TASK GOAL: Reproduce exactly the lines below from the one containing "1 770.2117919921875 1.0374755859375" through the one containing "relación a la ruta actual.", including both, and nothing else.
------ EXTRACTED MATERIAL
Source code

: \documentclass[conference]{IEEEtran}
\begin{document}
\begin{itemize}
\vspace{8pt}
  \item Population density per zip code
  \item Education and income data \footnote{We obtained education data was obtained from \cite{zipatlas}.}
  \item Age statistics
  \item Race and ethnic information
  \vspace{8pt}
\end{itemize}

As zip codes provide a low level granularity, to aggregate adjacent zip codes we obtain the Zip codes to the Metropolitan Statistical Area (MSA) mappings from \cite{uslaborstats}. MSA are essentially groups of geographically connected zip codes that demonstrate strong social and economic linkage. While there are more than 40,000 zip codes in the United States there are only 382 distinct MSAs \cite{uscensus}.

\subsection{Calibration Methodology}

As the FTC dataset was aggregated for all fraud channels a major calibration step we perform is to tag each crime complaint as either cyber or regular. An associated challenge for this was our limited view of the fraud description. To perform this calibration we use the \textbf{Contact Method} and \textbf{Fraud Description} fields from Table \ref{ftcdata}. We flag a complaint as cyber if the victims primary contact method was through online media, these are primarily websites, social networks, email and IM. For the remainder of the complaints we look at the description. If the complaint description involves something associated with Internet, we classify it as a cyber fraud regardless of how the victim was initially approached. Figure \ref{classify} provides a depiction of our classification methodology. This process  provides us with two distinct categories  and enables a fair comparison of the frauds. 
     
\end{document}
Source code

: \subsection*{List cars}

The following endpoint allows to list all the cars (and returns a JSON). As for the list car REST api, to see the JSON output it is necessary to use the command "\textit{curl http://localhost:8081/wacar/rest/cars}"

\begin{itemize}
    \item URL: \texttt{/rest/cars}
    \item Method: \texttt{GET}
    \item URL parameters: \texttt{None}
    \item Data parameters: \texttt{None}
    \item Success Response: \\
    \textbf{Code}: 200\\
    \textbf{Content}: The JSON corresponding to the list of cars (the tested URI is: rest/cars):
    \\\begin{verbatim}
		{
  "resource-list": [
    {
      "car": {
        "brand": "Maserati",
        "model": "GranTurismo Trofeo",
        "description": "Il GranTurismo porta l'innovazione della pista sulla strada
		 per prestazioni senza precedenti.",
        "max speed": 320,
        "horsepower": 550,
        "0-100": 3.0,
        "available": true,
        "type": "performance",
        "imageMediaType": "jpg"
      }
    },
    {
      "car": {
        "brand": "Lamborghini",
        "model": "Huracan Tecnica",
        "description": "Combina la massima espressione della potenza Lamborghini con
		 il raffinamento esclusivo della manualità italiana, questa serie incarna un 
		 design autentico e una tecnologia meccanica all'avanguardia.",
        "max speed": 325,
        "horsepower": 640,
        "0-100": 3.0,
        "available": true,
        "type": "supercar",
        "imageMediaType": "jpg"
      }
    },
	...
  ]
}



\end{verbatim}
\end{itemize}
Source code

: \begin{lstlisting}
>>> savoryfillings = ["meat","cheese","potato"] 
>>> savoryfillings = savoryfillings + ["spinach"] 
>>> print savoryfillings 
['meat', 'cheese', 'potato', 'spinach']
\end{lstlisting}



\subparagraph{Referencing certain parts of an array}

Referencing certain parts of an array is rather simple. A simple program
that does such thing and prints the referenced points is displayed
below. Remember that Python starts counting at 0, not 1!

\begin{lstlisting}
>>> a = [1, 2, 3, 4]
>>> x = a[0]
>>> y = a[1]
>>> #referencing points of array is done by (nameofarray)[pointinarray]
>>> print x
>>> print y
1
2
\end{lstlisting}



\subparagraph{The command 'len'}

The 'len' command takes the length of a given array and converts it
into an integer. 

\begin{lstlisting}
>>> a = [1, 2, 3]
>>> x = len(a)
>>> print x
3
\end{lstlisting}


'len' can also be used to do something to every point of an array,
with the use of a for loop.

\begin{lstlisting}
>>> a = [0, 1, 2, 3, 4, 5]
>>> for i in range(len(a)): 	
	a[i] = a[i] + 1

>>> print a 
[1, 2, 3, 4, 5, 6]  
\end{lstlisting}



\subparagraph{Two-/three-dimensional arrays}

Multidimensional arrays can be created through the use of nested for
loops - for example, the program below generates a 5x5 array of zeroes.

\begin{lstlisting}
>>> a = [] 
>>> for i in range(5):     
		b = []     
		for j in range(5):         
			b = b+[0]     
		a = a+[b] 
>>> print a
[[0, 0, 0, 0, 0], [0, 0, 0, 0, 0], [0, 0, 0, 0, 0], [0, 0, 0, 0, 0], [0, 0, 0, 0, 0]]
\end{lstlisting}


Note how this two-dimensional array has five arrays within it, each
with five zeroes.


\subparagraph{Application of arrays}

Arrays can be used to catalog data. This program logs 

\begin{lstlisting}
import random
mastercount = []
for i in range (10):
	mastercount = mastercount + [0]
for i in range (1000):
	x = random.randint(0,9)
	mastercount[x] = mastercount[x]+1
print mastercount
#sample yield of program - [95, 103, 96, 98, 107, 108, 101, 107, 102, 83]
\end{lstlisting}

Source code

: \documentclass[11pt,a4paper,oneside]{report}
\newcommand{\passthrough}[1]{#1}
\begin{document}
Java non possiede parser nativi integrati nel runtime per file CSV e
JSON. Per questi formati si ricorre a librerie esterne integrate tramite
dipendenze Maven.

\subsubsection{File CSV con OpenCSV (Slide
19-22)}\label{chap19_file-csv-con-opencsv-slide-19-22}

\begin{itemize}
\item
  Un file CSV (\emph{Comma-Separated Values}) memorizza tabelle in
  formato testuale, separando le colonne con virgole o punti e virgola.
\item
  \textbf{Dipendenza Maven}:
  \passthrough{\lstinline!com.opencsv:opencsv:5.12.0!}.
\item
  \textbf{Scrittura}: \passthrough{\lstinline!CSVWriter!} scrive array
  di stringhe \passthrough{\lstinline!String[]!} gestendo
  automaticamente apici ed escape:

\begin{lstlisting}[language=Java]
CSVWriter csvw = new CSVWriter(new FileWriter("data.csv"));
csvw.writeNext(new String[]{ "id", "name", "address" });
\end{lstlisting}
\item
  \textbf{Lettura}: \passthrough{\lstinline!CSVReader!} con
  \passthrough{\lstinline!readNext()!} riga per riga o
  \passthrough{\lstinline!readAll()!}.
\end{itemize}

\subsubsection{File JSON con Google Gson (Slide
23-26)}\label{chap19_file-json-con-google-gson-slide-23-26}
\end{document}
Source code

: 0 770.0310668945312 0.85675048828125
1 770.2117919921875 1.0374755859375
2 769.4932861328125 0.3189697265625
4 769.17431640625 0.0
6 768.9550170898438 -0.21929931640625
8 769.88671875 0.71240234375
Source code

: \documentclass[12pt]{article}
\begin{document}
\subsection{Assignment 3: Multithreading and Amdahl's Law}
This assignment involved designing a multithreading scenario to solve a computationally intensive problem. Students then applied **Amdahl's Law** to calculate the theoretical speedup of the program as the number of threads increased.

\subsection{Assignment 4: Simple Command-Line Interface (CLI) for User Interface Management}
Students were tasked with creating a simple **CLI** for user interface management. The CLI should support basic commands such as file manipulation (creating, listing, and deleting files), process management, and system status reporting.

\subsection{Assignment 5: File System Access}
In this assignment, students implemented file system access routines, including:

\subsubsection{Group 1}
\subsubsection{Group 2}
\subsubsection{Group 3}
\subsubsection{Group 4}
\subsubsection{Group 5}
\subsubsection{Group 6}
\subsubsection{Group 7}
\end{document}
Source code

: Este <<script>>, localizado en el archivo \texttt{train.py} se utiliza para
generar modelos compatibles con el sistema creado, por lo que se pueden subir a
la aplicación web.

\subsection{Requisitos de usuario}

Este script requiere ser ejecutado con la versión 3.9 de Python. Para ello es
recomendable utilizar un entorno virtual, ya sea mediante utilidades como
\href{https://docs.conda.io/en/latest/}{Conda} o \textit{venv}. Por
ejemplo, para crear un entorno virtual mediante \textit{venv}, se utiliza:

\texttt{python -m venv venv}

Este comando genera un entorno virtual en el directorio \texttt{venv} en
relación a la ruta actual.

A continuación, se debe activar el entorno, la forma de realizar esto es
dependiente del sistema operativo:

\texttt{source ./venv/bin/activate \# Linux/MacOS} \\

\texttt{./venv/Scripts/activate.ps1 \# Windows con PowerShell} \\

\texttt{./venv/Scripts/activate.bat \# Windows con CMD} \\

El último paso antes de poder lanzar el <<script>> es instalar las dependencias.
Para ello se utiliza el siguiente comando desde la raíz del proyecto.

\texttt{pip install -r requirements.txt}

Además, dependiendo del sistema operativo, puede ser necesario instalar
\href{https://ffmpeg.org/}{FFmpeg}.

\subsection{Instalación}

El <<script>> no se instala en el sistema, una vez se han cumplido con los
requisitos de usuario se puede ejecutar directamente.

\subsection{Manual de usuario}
------------
REPLY TO THE EXERCISE:
1 770.2117919921875 1.0374755859375
2 769.4932861328125 0.3189697265625
4 769.17431640625 0.0
6 768.9550170898438 -0.21929931640625
8 769.88671875 0.71240234375
Source code

: \documentclass[12pt]{article}
\begin{document}
\subsection{Assignment 3: Multithreading and Amdahl's Law}
This assignment involved designing a multithreading scenario to solve a computationally intensive problem. Students then applied **Amdahl's Law** to calculate the theoretical speedup of the program as the number of threads increased.

\subsection{Assignment 4: Simple Command-Line Interface (CLI) for User Interface Management}
Students were tasked with creating a simple **CLI** for user interface management. The CLI should support basic commands such as file manipulation (creating, listing, and deleting files), process management, and system status reporting.

\subsection{Assignment 5: File System Access}
In this assignment, students implemented file system access routines, including:

\subsubsection{Group 1}
\subsubsection{Group 2}
\subsubsection{Group 3}
\subsubsection{Group 4}
\subsubsection{Group 5}
\subsubsection{Group 6}
\subsubsection{Group 7}
\end{document}
Source code

: Este <<script>>, localizado en el archivo \texttt{train.py} se utiliza para
generar modelos compatibles con el sistema creado, por lo que se pueden subir a
la aplicación web.

\subsection{Requisitos de usuario}

Este script requiere ser ejecutado con la versión 3.9 de Python. Para ello es
recomendable utilizar un entorno virtual, ya sea mediante utilidades como
\href{https://docs.conda.io/en/latest/}{Conda} o \textit{venv}. Por
ejemplo, para crear un entorno virtual mediante \textit{venv}, se utiliza:

\texttt{python -m venv venv}

Este comando genera un entorno virtual en el directorio \texttt{venv} en
relación a la ruta actual.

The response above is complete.